To the extent Mr. Grissom is attempting to initiate a federal criminal prosecution pursuant to 18 U.S.C. § 241 and 242, he seeks to invoke the authority of United States attorneys under 28 U.S.C. § 547 (1993) to prosecute for offenses against the United States. He may not do so. Courts universally endorse the principle that private citizens cannot prosecute criminal actions. See, e.g., Cok v. Cosentino, 876 F.2d 1, 2 (1st Cir. 1989) (per curiam); Connecticut Action Now, Inc. v. Roberts Plating Co., 457 F.2d 81, 86-87 (2d Cir. 1972) ("It is a truism, and has been for many decades, that in our federal system crimes are always prosecuted by the Federal Government, not as has sometimes been done in Anglo-American jurisdictions by private complaints."); Winslow v. Romer, 759 F. Supp. 670, 673 (D. Colo. 1991) ("Private citizens generally have no standing to institute federal criminal proceedings."). Therefore, to the extent he is attempting to do so, Mr. Grissom lacks standing to maintain a criminal action.
A decision to dismiss a complaint pursuant to Rule 8 is within the trial court's sound discretion. See Atkins v. Northwest Airlines, Inc., 967 F.2d 1197, 1203 (8th Cir. 1992); Gillibeau v. City of Richmond, 417 F.2d 426, 431 (9th Cir. 1969). The Court finds that the complaint does not meet the requirements of Fed.R.Civ.P. 8 and that Mr. Grissom should be given an opportunity to file an amended complaint. He will be directed to do so below.
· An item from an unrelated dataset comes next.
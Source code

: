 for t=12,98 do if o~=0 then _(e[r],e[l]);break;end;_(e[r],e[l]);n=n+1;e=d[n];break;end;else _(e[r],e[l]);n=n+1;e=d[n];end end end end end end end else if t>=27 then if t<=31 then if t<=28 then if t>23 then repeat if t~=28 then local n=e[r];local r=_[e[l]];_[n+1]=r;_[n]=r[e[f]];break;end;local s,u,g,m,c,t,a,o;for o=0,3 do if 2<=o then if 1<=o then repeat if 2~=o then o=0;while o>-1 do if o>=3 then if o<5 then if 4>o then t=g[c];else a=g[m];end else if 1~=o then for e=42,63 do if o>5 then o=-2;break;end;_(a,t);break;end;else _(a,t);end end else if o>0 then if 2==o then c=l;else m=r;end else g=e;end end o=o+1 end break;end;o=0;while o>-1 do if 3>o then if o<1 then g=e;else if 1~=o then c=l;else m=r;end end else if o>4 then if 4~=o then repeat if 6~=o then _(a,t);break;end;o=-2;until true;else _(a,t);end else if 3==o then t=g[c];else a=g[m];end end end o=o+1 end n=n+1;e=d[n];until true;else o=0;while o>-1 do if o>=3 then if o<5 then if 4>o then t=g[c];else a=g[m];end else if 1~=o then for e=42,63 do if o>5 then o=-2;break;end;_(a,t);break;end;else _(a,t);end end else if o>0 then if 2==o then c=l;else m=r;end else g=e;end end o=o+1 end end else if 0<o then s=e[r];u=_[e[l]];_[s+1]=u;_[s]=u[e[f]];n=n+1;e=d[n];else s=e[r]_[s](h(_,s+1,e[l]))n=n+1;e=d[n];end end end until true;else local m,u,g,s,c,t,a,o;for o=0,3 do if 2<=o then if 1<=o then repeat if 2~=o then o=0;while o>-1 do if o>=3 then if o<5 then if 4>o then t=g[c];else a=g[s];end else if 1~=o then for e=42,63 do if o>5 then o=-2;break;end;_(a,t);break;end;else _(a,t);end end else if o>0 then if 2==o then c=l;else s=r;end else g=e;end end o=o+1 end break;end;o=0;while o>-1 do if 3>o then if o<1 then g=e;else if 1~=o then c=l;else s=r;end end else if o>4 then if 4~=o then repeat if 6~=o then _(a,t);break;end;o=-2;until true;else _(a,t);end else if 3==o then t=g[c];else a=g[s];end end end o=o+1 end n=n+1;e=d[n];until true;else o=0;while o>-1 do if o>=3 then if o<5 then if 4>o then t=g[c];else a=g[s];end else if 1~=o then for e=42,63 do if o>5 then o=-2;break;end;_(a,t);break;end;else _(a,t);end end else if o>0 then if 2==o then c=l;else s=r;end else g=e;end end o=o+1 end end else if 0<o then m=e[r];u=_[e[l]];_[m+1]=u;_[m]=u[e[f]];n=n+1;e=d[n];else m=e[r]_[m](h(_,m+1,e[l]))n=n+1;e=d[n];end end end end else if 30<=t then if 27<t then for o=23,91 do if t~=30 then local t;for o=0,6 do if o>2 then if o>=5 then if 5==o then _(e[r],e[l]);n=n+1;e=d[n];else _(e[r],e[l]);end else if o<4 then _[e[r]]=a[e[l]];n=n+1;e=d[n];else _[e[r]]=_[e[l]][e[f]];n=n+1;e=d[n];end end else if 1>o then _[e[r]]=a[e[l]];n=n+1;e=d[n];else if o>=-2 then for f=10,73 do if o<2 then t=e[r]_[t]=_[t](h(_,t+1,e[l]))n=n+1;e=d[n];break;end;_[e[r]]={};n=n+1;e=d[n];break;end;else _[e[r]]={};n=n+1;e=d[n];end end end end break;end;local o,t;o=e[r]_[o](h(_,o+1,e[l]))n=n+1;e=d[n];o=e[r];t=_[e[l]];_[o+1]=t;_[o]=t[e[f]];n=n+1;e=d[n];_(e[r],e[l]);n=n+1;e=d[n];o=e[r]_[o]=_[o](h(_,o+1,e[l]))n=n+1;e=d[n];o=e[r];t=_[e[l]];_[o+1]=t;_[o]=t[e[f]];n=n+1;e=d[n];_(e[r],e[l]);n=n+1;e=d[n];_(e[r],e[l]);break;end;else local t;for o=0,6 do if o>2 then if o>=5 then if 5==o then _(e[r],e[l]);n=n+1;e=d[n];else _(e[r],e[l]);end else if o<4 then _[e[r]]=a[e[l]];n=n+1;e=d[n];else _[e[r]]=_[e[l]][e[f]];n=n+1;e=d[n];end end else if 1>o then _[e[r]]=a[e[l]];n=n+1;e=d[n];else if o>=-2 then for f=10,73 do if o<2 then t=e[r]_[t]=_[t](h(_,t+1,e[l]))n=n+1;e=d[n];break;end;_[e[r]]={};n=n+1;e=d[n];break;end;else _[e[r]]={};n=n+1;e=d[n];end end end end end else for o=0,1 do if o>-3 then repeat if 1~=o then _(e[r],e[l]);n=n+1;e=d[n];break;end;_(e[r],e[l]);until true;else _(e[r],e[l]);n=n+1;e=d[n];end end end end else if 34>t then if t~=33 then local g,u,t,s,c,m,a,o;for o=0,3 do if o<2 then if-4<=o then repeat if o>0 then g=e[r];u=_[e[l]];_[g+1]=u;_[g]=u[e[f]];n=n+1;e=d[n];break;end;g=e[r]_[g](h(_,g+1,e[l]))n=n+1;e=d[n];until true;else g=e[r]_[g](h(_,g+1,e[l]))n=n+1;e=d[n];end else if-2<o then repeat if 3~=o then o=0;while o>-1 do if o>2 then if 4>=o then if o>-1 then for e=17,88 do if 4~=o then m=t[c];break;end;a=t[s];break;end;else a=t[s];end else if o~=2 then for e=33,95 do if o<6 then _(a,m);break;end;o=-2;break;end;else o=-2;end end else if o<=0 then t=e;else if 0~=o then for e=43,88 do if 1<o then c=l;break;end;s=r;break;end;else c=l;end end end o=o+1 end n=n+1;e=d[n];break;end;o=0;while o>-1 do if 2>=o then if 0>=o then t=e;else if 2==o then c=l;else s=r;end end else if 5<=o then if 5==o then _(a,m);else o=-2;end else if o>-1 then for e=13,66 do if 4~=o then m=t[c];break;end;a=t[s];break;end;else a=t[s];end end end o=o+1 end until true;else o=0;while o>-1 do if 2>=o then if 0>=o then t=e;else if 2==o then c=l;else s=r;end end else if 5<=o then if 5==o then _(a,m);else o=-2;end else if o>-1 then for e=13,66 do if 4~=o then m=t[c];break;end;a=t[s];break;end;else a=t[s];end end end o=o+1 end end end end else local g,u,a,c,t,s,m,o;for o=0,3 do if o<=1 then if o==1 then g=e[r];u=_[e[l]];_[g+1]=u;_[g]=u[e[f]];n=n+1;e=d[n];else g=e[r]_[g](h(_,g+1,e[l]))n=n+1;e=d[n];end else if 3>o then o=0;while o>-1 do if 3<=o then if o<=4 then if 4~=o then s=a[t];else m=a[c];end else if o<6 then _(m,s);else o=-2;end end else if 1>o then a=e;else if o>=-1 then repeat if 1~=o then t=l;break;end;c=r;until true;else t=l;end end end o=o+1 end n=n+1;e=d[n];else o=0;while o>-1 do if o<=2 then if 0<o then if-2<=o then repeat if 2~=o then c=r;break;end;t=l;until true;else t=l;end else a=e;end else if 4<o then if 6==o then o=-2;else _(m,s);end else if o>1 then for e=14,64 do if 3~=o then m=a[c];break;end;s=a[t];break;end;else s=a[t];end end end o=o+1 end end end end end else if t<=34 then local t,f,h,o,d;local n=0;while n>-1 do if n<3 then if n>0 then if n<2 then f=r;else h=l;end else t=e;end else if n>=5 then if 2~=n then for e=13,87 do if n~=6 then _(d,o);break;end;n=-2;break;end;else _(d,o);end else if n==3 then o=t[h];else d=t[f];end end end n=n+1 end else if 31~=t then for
Finally, Mr. Grissom is advised that he must provide sufficient copies of the second amended complaint to serve each named defendant. The Court will not make the copies necessary for service. Therefore, Mr. Grissom should review his claims carefully to ensure that each named defendant personally participated in the asserted constitutional violations. Accordingly, it is
ORDERED that Mr. Grissom file within thirty (30) days from the date of this order a second amended complaint that complies with the pleading requirements of Fed.R.Civ.P. 8 as discussed in this order. It is
FURTHER ORDERED that the second amended complaint shall be titled "Second Amended Complaint," and shall be filed with the Clerk of the Court, United States District Court for the District of Colorado, Alfred A. Arraj United States Courthouse, 901 Nineteenth Street, A105, Denver, Colorado 80294. It is
FURTHER ORDERED that the clerk of the Court mail to Mr. Grissom, together with a copy of this order, two copies of the following form for use in submitting the second amended complaint: Prisoner Complaint. It is
FURTHER ORDERED that Mr. Grissom submit sufficient copies of the second amended complaint to serve each named defendant. It is
FURTHER ORDERED that, if Mr. Grissom fails to file an original and sufficient copies of a second amended complaint that complies with this order to the Court's satisfaction within the time allowed, the amended complaint and the action will be dismissed without further notice.